■ **DESCRIPTION OF THE TASK**: Look for "https" in the listing below. Gather each line that contains it.

■ **DATA TO EXAMINE**:
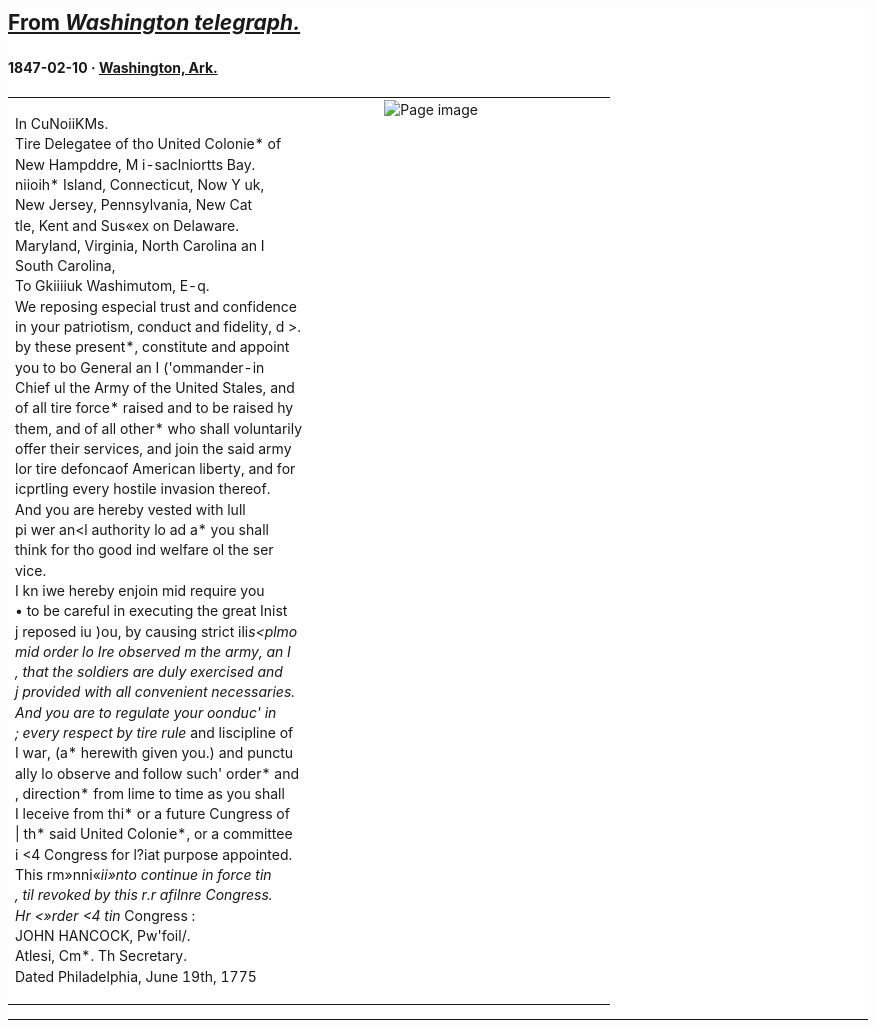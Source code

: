 
## [From _Washington telegraph._](https://www.loc.gov/resource/sn82014751/1847-02-10/ed-1/?sp=1)

#### 1847-02-10 &middot; [Washington, Ark.](http://dbpedia.org/resource/Washington%2C_Arkansas)

<table style="width: 100%;"><tr><td style="width: 50%">

  
In CuNoiiKMs.  
Tire Delegatee of tho United Colonie* of  
New Hampddre, M i-saclniortts Bay.  
niioih* Island, Connecticut, Now Y uk,  
New Jersey, Pennsylvania, New Cat­  
tle, Kent and Sus«ex on Delaware.  
Maryland, Virginia, North Carolina an I  
South Carolina,  
To Gkiiiiuk Washimutom, E-q.  
We reposing especial trust and confidence  
in your patriotism, conduct and fidelity, d &gt;.  
by these present*, constitute and appoint  
you to bo General an I (&#x27;ommander-in  
Chief ul the Army of the United Stales, and  
of all tire force* raised and to be raised hy  
them, and of all other* who shall voluntarily  
offer their services, and join the said army  
lor tire defoncaof American liberty, and for  
icprtling every hostile invasion thereof.  
And you are hereby vested with lull  
pi wer an&lt;l authority lo ad a* you shall  
think for tho good ind welfare ol the ser  
vice.  
I kn iwe hereby enjoin mid require you  
• to be careful in executing the great Inist  
j reposed iu )ou, by causing strict ili*s&lt;plmo  
mid order lo Ire observed m the army, an I  
, that the soldiers are duly exercised and  
j provided with all convenient necessaries.  
And you are to regulate your oonduc&#x27; in  
; every respect by tire rule* and liscipline of  
I war, (a* herewith given you.) and punctu­  
ally lo observe and follow such&#x27; order* and  
, direction* from lime to time as you shall  
I leceive from thi* or a future Cungress of  
| th* said United Colonie*, or a committee  
i &lt;4 Congress for l?iat purpose appointed.  
This rm»nni«*ii»nto continue in force tin  
, til revoked by this r.r afilnre Congress.  
Hr &lt;»rder &lt;4 tin* Congress :  
JOHN HANCOCK, Pw&#x27;foil/.  
Atlesi, Cm*. Th Secretary.  
Dated Philadelphia, June 19th, 1775
</td><td style="width: 50%; max-height: 75%; margin: auto; display: block;">
<img alt="Page image" src="https://tile.loc.gov/image-services/iiif/service:ndnp:arhi:batch_arhi_fullmoon_ver01:data:sn82014751:00513688210:1847021001:0113/pct:34.24423569598633,18.502032126959552,14.688300597779676,25.778982001161214/!600,600/0/default.jpg"/>
</td>
</tr></table>

---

■ **TASK RESULT**:
## [From _Washington telegraph._](https://www.loc.gov/resource/sn82014751/1847-02-10/ed-1/?sp=1)
<img alt="Page image" src="https://tile.loc.gov/image-services/iiif/service:ndnp:arhi:batch_arhi_fullmoon_ver01:data:sn82014751:00513688210:1847021001:0113/pct:34.24423569598633,18.502032126959552,14.688300597779676,25.778982001161214/!600,600/0/default.jpg"/>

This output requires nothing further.